Increasing awareness of cardiac manifestations of sarcoidosis and the widespread availability of advanced imaging tests have led to a tidal wave of interest in a condition that was once considered rare. In this Focused Review, we explore important clinical questions that may confront specialists faced with possible cardiac involvement. In the absence of an ideal reference standard, three main sets of clinical criteria exist: the Japanese Ministry of Health and Welfare, the Heart Rhythm Society, and the World Association for Sarcoidosis and Other Granulomatous Disorders criteria. Once cardiac sarcoidosis is suspected, clinicians should be familiar with the prevalence of the disease in different clinical scenarios. Before obtaining advanced cardiac imaging, electrocardiogram, ambulatory electrocardiogram, echocardiogram, and B-type natriuretic peptide may be useful. The available therapies for cardiac sarcoidosis include immunosuppression, antiarrhythmic medications, heart failure medications, device therapy, ablation therapy, and heart transplantation. Contemporary data suggest that long-term survival in cardiac sarcoidosis is better than previously believed. There is no randomized controlled trial demonstrating benefits of screening, but screening is recommended based on observational data.

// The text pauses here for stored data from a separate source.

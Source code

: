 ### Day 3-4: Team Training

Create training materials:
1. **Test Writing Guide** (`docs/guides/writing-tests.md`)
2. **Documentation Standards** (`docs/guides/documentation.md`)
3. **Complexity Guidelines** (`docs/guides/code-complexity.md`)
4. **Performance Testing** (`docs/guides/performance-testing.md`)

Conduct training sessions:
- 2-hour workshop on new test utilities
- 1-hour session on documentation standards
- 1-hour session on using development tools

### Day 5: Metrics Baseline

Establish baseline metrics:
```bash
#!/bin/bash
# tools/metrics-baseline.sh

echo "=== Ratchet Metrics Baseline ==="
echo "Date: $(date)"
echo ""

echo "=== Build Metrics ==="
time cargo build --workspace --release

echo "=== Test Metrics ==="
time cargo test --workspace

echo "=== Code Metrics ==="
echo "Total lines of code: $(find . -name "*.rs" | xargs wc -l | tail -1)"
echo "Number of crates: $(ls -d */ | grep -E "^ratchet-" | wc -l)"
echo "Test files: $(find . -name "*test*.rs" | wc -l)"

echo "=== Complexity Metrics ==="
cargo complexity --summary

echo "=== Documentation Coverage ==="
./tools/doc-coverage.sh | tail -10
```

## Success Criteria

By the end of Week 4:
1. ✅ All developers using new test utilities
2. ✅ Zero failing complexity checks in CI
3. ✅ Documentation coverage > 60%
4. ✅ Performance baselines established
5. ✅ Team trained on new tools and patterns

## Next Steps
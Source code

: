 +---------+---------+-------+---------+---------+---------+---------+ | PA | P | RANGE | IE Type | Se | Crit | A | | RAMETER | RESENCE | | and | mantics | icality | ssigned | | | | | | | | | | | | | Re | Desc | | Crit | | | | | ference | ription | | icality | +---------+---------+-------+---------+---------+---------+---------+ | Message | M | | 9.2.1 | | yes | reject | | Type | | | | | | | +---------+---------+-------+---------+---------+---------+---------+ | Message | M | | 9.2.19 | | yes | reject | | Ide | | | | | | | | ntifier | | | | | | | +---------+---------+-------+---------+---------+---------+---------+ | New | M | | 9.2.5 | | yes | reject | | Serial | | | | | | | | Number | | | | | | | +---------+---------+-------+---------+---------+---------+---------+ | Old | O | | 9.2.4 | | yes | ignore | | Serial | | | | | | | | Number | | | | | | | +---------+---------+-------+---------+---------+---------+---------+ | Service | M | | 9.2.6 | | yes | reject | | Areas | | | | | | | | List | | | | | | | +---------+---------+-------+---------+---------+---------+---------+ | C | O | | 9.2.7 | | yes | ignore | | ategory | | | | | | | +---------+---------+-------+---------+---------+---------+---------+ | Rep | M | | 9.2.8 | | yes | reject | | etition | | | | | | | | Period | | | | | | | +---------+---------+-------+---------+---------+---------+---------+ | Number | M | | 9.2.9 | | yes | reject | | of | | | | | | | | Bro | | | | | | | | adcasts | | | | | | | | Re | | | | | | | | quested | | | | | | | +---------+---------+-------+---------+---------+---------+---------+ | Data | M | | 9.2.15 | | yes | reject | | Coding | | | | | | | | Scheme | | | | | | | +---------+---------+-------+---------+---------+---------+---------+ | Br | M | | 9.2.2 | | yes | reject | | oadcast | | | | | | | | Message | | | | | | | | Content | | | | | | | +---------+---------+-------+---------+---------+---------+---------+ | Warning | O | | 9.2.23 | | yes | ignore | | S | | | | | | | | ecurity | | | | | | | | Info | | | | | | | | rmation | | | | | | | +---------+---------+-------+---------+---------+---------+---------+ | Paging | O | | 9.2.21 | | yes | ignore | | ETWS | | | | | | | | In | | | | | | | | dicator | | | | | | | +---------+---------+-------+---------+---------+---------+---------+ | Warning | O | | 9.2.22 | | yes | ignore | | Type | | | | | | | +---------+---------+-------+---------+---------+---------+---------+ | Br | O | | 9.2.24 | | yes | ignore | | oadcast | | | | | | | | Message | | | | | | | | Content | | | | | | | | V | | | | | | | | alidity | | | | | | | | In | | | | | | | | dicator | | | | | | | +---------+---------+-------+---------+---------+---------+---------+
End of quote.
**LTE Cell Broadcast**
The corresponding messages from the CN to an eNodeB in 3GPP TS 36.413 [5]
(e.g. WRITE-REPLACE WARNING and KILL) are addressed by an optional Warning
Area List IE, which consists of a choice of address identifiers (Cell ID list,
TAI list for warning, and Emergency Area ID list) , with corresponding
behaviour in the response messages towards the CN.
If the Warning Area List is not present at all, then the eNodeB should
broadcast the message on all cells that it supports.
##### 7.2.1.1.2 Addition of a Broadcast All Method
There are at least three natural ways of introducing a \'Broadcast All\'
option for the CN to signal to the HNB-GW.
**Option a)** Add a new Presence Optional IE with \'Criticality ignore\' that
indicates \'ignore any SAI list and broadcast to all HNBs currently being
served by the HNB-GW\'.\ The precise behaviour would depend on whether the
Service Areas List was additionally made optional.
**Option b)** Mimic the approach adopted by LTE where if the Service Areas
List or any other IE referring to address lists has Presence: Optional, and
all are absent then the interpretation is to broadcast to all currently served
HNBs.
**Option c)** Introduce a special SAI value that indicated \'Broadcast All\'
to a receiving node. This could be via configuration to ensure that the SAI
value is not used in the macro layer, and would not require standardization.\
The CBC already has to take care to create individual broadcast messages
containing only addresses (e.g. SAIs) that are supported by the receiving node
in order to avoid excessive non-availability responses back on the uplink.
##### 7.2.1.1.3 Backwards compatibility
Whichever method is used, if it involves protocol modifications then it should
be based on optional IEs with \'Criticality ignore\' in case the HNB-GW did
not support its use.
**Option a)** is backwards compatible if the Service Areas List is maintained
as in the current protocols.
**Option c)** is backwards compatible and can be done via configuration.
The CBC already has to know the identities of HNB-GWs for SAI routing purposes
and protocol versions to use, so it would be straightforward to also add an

对结节病心脏表现的认识不断提高,以及先进影像学检查的广泛应用,使得这种曾经被认为罕见的疾病引起了广泛关注。在本次重点综述中,我们探讨了可能面临心脏受累的专家所面临的一些重要临床问题。在缺乏理想的参考标准的情况下,存在三套主要的临床标准:日本厚生劳动省、心律学会和世界结节病和其他肉芽肿性疾病协会标准。一旦怀疑患有心脏结节病,临床医生应熟悉该疾病在不同临床情况下的流行程度。在获得先进的心脏影像学检查之前,心电图、动态心电图、超声心动图和 B 型利钠肽可能有用。心脏结节病的可用治疗方法包括免疫抑制、抗心律失常药物、心力衰竭药物、器械治疗、消融治疗和心脏移植。现有数据表明,心脏结节病患者的长期生存率优于以往的认识。虽然没有随机对照试验证明筛查的益处,但基于观察性数据,推荐进行筛查。